» **Problem to work on**
Below are some records; copy each line in them that contains "arithmetic".
++++ Input ++++
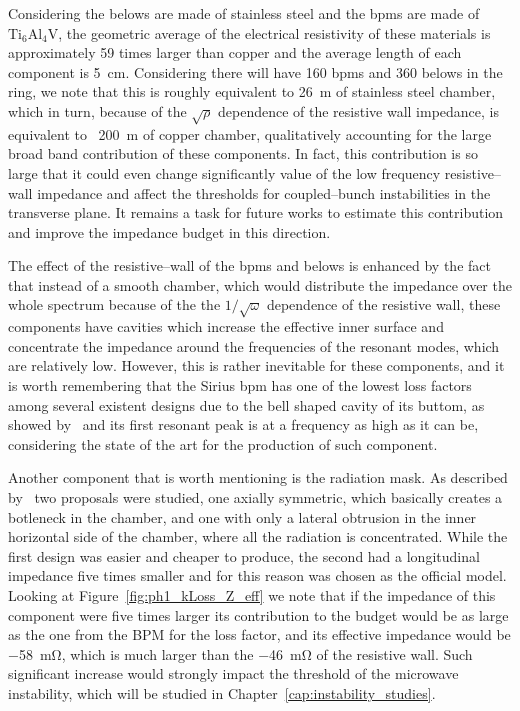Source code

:     Considering the belows are made of stainless steel and the \glspl{bpm} are made of $\text{Ti}_\text{6}\text{Al}_\text{4}\text{V}$, the geometric average of the electrical resistivity of these materials is approximately \num{59} times larger than copper and the average length of each component is \SI{5}{\centi\meter}. Considering there will have \num{160} \glspl{bpm} and \num{360} belows in the ring, we note that this is roughly equivalent to \SI{26}{\meter} of stainless steel chamber, which in turn, because of the $\sqrt{\rho}$ dependence of the resistive wall impedance, is equivalent to ~\SI{200}{\meter} of copper chamber, qualitatively accounting for the large broad band contribution of these components. In fact, this contribution is so large that it could even change significantly value of the low frequency resistive--wall impedance and affect the thresholds for coupled--bunch instabilities in the transverse plane. It remains a task for future works to estimate this contribution and improve the impedance budget in this direction.

    The effect of the resistive--wall of the \glspl{bpm} and belows is enhanced by the fact that instead of a smooth chamber, which would distribute the impedance over the whole spectrum because of the the $1/\sqrt{\omega}$ dependence of the resistive wall, these components have cavities which increase the effective inner surface and concentrate the impedance around the frequencies of the resonant modes, which are relatively low. However, this is rather inevitable for these components, and it is worth remembering that the Sirius \gls{bpm} has one of the lowest loss factors among several existent designs due to the bell shaped cavity of its buttom, as showed by~ and its first resonant peak is at a frequency as high as it can be, considering the state of the art for the production of such component.

    Another component that is worth mentioning is the radiation mask. As described by~ two proposals were studied, one axially symmetric, which basically creates a botleneck in the chamber, and one with only a lateral obtrusion in the inner horizontal side of the chamber, where all the radiation is concentrated. While the first design was easier and cheaper to produce, the second had a longitudinal impedance five times smaller and for this reason was chosen as the official model. Looking at Figure~\ref{fig:ph1_kLoss_Z_eff} we note that if the impedance of this component were five times larger its contribution to the budget would be as large as the one from the BPM for the loss factor, and its effective impedance would be \SI{-58}{\milli\ohm}, which is much larger than the \SI{-46}{\milli\ohm} of the resistive wall. Such significant increase would strongly impact the threshold of the microwave instability, which will be studied in Chapter~\ref{cap:instability_studies}.

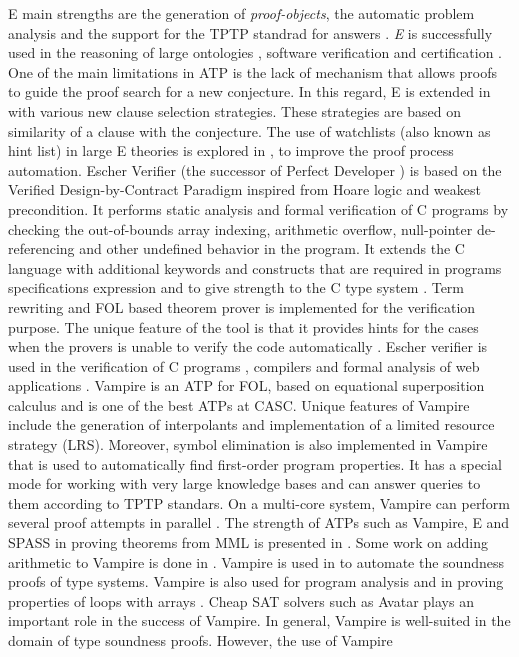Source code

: E main strengths are the generation of {\em proof-objects}, the automatic problem analysis and the support for the TPTP standrad for answers .
\emph{E} is successfully used in the reasoning of large ontologies , software verification 
and certification . One of the main limitations in ATP is the lack of mechanism that allows proofs to guide the proof 
search for a new conjecture. In this regard, E is extended in  with various new clause selection strategies. These strategies
are based on similarity of a clause with the conjecture. The use of watchlists (also known as hint list) in large E 
theories is explored in , to improve the proof process automation.
Escher Verifier (the successor of Perfect Developer ) is based on the Verified Design-by-Contract Paradigm  inspired from 
Hoare logic and weakest precondition. It performs static analysis and formal verification of 
C programs by checking the out-of-bounds array indexing, arithmetic overflow, null-pointer de-referencing and other undefined behavior in the program. 
It extends the C language with additional keywords and constructs that are required in programs specifications expression and to give strength to the 
C type system . Term rewriting and FOL based theorem prover is implemented for the verification purpose. 
The unique feature of the tool is that it provides hints for the cases when the provers is unable to verify the code automatically . 
Escher verifier is used in the verification of C programs , compilers  and 
formal analysis of web applications .
Vampire  is an ATP for FOL, based on equational superposition calculus and is one of the best ATPs at CASC. 
Unique features of Vampire include the generation of interpolants and implementation of a limited resource strategy (LRS). 
Moreover, symbol elimination is also implemented in Vampire that is used to automatically find first-order program properties.
It has a special mode for working with very large knowledge bases and can answer queries to them according to TPTP standars. On a multi-core system, Vampire can perform
several proof attempts in parallel .
The strength of ATPs such as Vampire, E and SPASS in proving theorems from MML is presented in .
Some work on adding arithmetic to Vampire is done in .
Vampire is used in  to automate the soundness proofs of type systems.  
Vampire is also used for program analysis and in proving properties of loops with arrays .
Cheap SAT solvers such as Avatar  plays an important role in the success of Vampire.
In general, Vampire is well-suited in the domain of type soundness proofs. However, the use of Vampire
++++
» **Response to the exercise**
C programs by checking the out-of-bounds array indexing, arithmetic overflow, null-pointer de-referencing and other undefined behavior in the program. 
Some work on adding arithmetic to Vampire is done in .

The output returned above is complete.